Borg Warner : une enveloppe de 60 millions d'euros pour financer le Plan de Sauvegarde de l'Emploi

Au terme de quatre jours de grève, jeudi 10 décembre 2020, un accord a émergé entre les salariés et la direction de l'équipementier automobile Borg Warner à Eyrein, près de Tulle au sujet du plan de sauvegarde de l’emploi (PSE). Une prime supra-légale a été accordée aux 360 salariés. 

© France Télévisions

Dès vendredi matin, les salariés de Borg Warner, l'équipementier automobile d'Eyrein, près de Tulle, voué à la fermeture en 2022, ont levé leur piquet de grève, en place pendant quatre jours devant l'entrée de l'usine, satisfaits de l'enveloppe débloquée par leur employeur pour financer le PSE, le plan de sauvegarde de l'emploi. 

A la clef : 60 millions d'euros. Mais à quoi va servir cet argent ? 

L'indemnité supra-légale

C'était le point d'achoppement entre la direction et les salariés, mais ces derniers ont fini par obtenir une indemnité supra-légale, d'un montant gardé confidentiel, mais qui est presque du niveau de celui qu'ils demandaient. 

Comme son nom l'indique, l'indemnité supra-légale dépasse l'indemnité de licenciement prévue par la loi, c'est le cas lorsque la convention collective ou le contrat de travail sont plus favorables que les dispositions du code du travail.

En 2017, l'indemnité supra-légale faisait partie des revendications des GM&S. Mais leur entreprise était en redressement judiciaire, et ils ne l'ont jamais obtenue. Ils ont été licenciés avec le minimum requis par la loi. 
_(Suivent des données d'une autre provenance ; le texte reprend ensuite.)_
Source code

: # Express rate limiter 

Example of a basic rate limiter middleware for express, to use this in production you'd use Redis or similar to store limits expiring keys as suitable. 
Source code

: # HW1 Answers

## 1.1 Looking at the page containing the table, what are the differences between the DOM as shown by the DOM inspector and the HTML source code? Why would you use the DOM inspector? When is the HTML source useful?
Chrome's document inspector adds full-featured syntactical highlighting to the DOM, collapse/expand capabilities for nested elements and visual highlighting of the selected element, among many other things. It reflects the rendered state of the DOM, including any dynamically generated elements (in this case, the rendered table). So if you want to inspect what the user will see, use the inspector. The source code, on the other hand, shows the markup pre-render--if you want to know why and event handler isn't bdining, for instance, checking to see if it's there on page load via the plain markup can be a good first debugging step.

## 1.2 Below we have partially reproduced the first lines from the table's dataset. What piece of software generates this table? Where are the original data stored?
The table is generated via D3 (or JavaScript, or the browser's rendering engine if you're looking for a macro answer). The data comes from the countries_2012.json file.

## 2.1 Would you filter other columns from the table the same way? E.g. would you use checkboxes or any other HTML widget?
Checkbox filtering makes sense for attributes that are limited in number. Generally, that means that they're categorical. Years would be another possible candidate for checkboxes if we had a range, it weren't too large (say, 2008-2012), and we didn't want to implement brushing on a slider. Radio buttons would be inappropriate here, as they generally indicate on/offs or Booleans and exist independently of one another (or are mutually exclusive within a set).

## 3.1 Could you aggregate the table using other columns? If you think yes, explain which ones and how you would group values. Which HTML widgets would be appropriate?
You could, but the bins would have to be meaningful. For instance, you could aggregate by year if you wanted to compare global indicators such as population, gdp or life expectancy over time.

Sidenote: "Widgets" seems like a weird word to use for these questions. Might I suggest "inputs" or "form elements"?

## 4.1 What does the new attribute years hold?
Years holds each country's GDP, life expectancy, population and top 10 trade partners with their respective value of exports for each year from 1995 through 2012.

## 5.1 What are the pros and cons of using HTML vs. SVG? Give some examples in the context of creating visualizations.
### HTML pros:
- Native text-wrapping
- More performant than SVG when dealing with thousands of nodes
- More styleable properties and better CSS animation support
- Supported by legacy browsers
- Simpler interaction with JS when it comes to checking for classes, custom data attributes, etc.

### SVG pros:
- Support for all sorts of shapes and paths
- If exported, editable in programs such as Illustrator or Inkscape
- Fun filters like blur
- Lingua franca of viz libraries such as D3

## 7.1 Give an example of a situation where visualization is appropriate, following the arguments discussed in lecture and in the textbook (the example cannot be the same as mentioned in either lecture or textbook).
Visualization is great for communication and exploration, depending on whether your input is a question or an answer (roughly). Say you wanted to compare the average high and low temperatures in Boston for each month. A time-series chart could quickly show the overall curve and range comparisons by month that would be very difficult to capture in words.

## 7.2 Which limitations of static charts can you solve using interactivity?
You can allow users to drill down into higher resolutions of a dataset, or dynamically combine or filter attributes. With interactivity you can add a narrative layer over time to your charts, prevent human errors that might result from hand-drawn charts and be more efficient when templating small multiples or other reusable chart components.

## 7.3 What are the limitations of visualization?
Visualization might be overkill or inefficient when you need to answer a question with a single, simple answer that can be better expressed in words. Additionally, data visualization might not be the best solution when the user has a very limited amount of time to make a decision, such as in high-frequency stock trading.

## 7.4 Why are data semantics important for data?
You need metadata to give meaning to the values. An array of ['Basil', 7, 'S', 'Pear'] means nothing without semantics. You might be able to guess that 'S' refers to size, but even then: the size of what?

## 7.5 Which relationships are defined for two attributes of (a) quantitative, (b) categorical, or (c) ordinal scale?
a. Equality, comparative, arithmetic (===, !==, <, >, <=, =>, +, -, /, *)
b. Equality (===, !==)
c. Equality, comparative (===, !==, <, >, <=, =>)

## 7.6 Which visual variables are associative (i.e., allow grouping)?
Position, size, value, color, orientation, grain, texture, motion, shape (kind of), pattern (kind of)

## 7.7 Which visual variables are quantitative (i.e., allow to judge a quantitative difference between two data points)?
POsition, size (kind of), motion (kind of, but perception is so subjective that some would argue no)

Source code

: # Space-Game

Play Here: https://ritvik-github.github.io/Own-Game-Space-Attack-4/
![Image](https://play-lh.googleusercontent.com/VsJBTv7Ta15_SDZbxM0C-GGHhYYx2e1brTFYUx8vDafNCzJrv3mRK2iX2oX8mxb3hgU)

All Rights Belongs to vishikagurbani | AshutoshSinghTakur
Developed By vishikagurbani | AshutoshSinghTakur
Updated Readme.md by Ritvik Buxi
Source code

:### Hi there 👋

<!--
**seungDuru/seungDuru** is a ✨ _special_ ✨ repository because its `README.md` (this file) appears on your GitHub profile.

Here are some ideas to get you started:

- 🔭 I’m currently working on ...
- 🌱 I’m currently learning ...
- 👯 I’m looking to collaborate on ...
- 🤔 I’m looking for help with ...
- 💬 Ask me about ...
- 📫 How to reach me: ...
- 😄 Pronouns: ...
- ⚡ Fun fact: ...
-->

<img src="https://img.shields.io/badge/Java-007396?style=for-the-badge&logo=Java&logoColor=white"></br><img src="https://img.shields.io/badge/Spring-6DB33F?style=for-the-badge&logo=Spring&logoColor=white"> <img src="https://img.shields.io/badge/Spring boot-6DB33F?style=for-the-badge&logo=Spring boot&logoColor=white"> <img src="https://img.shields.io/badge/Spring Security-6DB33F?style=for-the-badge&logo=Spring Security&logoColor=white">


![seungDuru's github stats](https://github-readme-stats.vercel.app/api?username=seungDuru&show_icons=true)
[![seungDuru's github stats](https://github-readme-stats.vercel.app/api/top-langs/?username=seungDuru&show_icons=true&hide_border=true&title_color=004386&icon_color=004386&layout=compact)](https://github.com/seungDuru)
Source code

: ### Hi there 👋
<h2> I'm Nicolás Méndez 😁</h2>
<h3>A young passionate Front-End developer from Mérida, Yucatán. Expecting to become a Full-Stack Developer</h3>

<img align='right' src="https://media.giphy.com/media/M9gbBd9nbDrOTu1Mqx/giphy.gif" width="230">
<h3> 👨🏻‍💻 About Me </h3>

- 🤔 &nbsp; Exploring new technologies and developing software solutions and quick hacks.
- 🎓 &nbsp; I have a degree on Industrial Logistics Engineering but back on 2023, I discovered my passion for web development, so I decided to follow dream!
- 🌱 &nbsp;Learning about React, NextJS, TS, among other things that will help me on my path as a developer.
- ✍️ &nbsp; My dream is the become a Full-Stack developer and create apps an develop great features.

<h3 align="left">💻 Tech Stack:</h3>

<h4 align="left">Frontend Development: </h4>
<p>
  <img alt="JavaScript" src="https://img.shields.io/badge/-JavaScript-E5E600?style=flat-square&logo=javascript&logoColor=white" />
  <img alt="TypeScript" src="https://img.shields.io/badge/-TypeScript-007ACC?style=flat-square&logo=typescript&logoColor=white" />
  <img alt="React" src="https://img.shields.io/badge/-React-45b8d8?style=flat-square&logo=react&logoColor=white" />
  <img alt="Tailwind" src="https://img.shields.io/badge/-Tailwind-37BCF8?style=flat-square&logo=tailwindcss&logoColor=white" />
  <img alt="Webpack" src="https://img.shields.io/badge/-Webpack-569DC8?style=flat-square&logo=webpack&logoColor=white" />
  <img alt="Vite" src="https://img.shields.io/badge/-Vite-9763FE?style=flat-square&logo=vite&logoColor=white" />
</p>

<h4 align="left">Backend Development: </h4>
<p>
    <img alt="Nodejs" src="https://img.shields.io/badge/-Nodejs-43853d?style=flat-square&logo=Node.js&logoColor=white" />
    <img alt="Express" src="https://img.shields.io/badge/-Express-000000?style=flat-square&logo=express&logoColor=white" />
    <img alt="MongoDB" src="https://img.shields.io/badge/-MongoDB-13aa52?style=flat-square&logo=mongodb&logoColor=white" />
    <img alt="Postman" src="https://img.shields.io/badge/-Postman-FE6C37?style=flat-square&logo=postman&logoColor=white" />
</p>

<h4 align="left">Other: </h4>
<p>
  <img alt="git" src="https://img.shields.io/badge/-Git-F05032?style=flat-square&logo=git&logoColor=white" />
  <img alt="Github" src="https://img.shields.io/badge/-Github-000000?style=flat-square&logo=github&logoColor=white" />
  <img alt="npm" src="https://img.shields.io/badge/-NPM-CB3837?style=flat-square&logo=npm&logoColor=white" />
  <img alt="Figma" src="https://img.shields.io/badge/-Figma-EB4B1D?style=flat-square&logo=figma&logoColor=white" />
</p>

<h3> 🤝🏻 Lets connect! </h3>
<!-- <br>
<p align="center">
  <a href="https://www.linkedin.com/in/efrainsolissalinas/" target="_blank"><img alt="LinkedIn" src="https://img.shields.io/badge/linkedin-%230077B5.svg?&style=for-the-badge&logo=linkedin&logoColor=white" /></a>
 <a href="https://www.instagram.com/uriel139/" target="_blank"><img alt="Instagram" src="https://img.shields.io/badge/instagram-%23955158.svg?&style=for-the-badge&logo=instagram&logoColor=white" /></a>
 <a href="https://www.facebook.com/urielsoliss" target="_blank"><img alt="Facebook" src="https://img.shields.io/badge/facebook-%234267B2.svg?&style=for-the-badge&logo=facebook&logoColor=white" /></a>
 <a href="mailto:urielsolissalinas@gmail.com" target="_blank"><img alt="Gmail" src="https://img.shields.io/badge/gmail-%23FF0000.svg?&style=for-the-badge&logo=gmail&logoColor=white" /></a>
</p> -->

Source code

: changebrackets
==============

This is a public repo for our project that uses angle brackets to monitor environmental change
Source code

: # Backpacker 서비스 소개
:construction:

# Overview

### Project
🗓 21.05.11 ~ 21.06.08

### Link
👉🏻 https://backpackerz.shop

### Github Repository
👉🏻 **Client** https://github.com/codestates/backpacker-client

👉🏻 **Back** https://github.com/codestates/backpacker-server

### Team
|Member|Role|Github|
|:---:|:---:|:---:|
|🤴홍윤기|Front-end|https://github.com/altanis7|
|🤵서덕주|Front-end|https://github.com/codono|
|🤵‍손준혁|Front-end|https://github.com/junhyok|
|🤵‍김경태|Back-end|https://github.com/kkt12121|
L'indemnité de licenciement se calcule en fonction de l'ancienneté du salarié. La loi prévoit d'autres indemnités, compensatrices au préavis de licenciement, et compensatrices de congés payés. 

Le reclassement

Plus que l'ancien "plan social", le PSE, plan de sauvegarde de l'emploi, obligatoire dans les entreprises de plus de 50 salariés depuis 2002, insiste sur le reclassement des licenciés. Il est mis en place quand la direction d'une entreprise invoque, et prouve, des raisons économiques pour se séparer de ses salariés. 

Les salariés de Borg Warner ont obtenu un congès de reclassement. 

L'entreprise peut mettre en place différentes actions, par exemple pour reclasser les salariés dans d'autres sites en France. Impossible dans le cas de Borg Warner puisque l'usine d'Eyrein est la seule que le groupe a implanté dans l'hexagone.

Elle peut aussi apporter son soutien à la création d'activités nouvelles ou à la reprise d'activités existantes par les salariés. Elle peut financer des formations ou des reconversions. 

La mise en place d'une cellule de reclassement n'est pas obligatoire, "mais elle est fortement conseillée", nous indique un avocat spécialiste du droit du travail. Et la direction du travail en tient compte pour valider ou pas un PSE.

En mars 2019, la cellule de reclassement, mise en place à l’automne 2017 pour accompagner les 156 salariés licenciés du site GM&S, avait permis à 67 personnes de retrouver un emploi. Cinquante étaient sans solution.

 

Pour financer ces différentes mesures, Borg Warner a donc mis 60 millions d'euros sur la table. "Une somme dérisoire pour un grand groupe comme celui-ci, qui aurait pu sauver l'usine", précise Jean-Louis Borie, l'avocat des salariés. D'après la loi, l'entreprise a l'obligation de moyens, pas de résultats.